Story · August 17, 2018

Trump Makes the Manafort Case Look Worse by Calling Him a ‘Very Good Person’

Manafort loyalty Confidence 5/5
★★★☆☆Fuckup rating 3/5
Major mess Ranked from 1 to 5 stars based on the scale of the screwup and fallout.

Donald Trump managed to turn Paul Manafort’s courtroom agony into a fresh political problem for himself on August 17, 2018, by talking about his former campaign chairman as though the two men were still bound by the same code of personal loyalty that defined the 2016 campaign. Asked whether he would consider pardoning Manafort, Trump did not close the door. Instead, he declined to give a straight answer and then said he felt “very sad” about what was happening to him, adding that Manafort was “a very good person.” Those remarks came while jurors were still deliberating on federal tax and bank-fraud charges against the man who once ran Trump’s campaign. In plain terms, the president was publicly offering sympathy to a defendant whose fate depended on the outcome of a live federal case. That is a bad look under almost any circumstances, and it is especially bad when the defendant is a former top campaign official whose work sits inside the larger Russia and obstruction-era cloud surrounding the administration.

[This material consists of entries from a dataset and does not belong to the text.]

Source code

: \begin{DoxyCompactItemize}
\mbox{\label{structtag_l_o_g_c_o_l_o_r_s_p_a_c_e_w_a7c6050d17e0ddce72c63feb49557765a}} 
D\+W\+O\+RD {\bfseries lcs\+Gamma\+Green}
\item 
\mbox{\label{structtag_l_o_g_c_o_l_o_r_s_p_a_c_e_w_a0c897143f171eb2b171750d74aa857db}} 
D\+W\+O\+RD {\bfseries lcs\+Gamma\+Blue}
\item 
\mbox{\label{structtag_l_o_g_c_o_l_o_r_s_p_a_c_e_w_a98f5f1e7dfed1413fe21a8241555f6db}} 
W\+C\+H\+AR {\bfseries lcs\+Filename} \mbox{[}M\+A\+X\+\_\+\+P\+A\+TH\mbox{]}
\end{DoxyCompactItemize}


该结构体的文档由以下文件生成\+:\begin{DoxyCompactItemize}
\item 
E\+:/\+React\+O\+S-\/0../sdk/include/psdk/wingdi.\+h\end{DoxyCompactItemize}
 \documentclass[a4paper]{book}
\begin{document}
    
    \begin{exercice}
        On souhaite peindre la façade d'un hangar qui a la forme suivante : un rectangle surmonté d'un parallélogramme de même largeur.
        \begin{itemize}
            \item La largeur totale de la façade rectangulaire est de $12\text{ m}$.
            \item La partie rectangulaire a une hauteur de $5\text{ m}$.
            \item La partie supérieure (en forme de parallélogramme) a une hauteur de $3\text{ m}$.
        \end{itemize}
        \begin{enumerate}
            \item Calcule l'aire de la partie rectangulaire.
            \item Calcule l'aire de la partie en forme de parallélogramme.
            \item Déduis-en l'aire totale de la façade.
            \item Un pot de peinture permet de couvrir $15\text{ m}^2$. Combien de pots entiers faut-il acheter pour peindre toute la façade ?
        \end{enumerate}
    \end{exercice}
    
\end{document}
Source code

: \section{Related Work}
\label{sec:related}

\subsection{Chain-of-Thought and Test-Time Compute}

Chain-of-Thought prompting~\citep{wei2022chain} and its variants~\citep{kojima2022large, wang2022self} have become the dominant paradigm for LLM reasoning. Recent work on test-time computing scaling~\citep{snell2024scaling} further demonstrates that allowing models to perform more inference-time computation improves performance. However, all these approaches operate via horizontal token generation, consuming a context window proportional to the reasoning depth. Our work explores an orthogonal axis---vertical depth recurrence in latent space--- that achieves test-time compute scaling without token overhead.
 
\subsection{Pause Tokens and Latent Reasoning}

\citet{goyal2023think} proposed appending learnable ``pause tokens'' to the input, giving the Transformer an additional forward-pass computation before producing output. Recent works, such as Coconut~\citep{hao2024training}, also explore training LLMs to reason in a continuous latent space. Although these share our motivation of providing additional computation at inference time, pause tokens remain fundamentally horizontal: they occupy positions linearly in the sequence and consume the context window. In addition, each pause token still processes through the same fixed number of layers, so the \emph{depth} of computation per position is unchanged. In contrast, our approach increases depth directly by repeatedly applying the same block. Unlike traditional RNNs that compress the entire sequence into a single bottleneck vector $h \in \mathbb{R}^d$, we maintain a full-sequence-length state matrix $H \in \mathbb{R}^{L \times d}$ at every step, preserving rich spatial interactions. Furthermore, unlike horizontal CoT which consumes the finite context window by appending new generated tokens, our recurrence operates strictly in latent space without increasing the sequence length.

The problem is not that a president is forbidden from ever speaking about a person facing criminal charges. The problem is the way Trump chose to do it, and the context in which he chose to do it. He did not frame the matter as a general principle about fairness, due process, or the limits of judgment before a verdict. He personalized it. He expressed regret for Manafort, praised him as a good man, and left hanging the possibility that a pardon could eventually be in play. That combination matters because a president’s words are never just words when they are spoken about someone at the center of a high-profile criminal case. They can be read as a signal, a warning, or an act of protection, even if no explicit promise is made. By talking in this way while jurors were still weighing the evidence, Trump revived the familiar impression that loyalty inside his orbit can carry political value, and that legal peril may be met first with sympathy rather than distance. It also underscored how little separation he often seems to keep between the responsibilities of the presidency and the personal fortunes of people who worked for him.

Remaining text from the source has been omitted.